Ray Chadwick’s status with the Angels has been start-to-start from the outset. Mauch said he hasn’t given up on the rookie after Sunday’s first-inning washout. “I’m not mad at Chadwick,” Mauch said. “At this point, his career parallels (Kirk) McCaskill’s. McCaskill didn’t stand the league on its ear when he first came up.” McCaskill went 0-4 in his first eight starts last season and was nearly demoted again to Edmonton before righting himself to finish the year with the Angels at 12-12. “If (Chadwick) can get his breaking ball and changeup over like he did at Oakland, he can have a winning-type game,” Mauch said. . . . Vern Ruhle said he could empathize with Chadwick. “I know exactly what he’s feeling, and it’s a miserable feeling,” Ruhle said. “It’s harder when you’re younger. You can’t say anything except look at the positives. Any of those ground balls up the middle could have been a double-play ball. What you can’t do is knock your head against the wall and lull around in the negatives.”

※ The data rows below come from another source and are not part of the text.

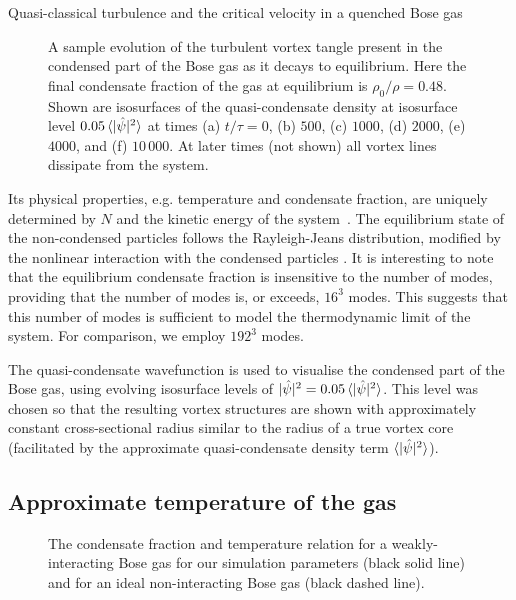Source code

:\begin{chapter}{\label{cha:nonequib}Quasi-classical turbulence and the critical velocity in a quenched Bose gas}
\begin{figure}
    \caption{A sample evolution of the turbulent vortex tangle present in the condensed part of the Bose gas as it decays to equilibrium. Here the final condensate fraction of the gas at equilibrium is $\rho_0/\rho = 0.48$. Shown are isosurfaces of the quasi-condensate density at isosurface level $0.05\braket{|\hat{\psi}|^2}$ at times (a) $t/\tau=0$, (b) $500$, (c) $1000$, (d) $2000$, (e) $4000$, and (f) $10\,000$. At later times (not shown) all vortex lines dissipate from the system.
}
    \label{fig:thermal}
\end{figure}

Its physical properties, e.g. temperature and condensate fraction, are uniquely determined by $N$ and the kinetic energy of the system~\cite{PhysRevLett.95.263901}.  The equilibrium state of the non-condensed particles follows the Rayleigh-Jeans distribution, modified by the nonlinear interaction with the condensed particles \cite{PhysRevLett.95.263901}.  It is interesting to note that the equilibrium condensate fraction is insensitive to the number of modes, providing that the number of modes is, or exceeds, $16^3$ modes.  This suggests that this number of modes is sufficient to model the thermodynamic limit of the system. For comparison, we employ $192^3$ modes.

The quasi-condensate wavefunction is used to visualise the condensed part of the Bose gas, using evolving isosurface levels of $|\hat{\psi}|^2 = 0.05\braket{|\hat{\psi}|^2}$. This level was chosen so that the resulting vortex structures are shown with approximately constant cross-sectional radius similar to the radius of a true vortex core (facilitated by the approximate quasi-condensate density term $\braket{|\hat{\psi}|^2}$).

\subsection{Approximate temperature of the gas}
\begin{figure}
\begin{center}
%
\end{center}
\caption{\label{fig:cfvst}The condensate fraction and temperature relation for a weakly-interacting Bose gas for our simulation parameters (black solid line) and for an ideal non-interacting Bose gas (black dashed line).}
\end{figure} 


\end{chapter}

Bobby Grich’s fourth-inning single off Reed was the 1,800th base hit of his career. . . . Whatever Happened to Stu Cliburn Dept.: Since returning from the Edmonton Trappers’ disabled list July 19, Cliburn has made five appearances, not allowing an earned run in six innings. For the season, Cliburn has allowed one earned run in 9 innings (0.93 earned-run average).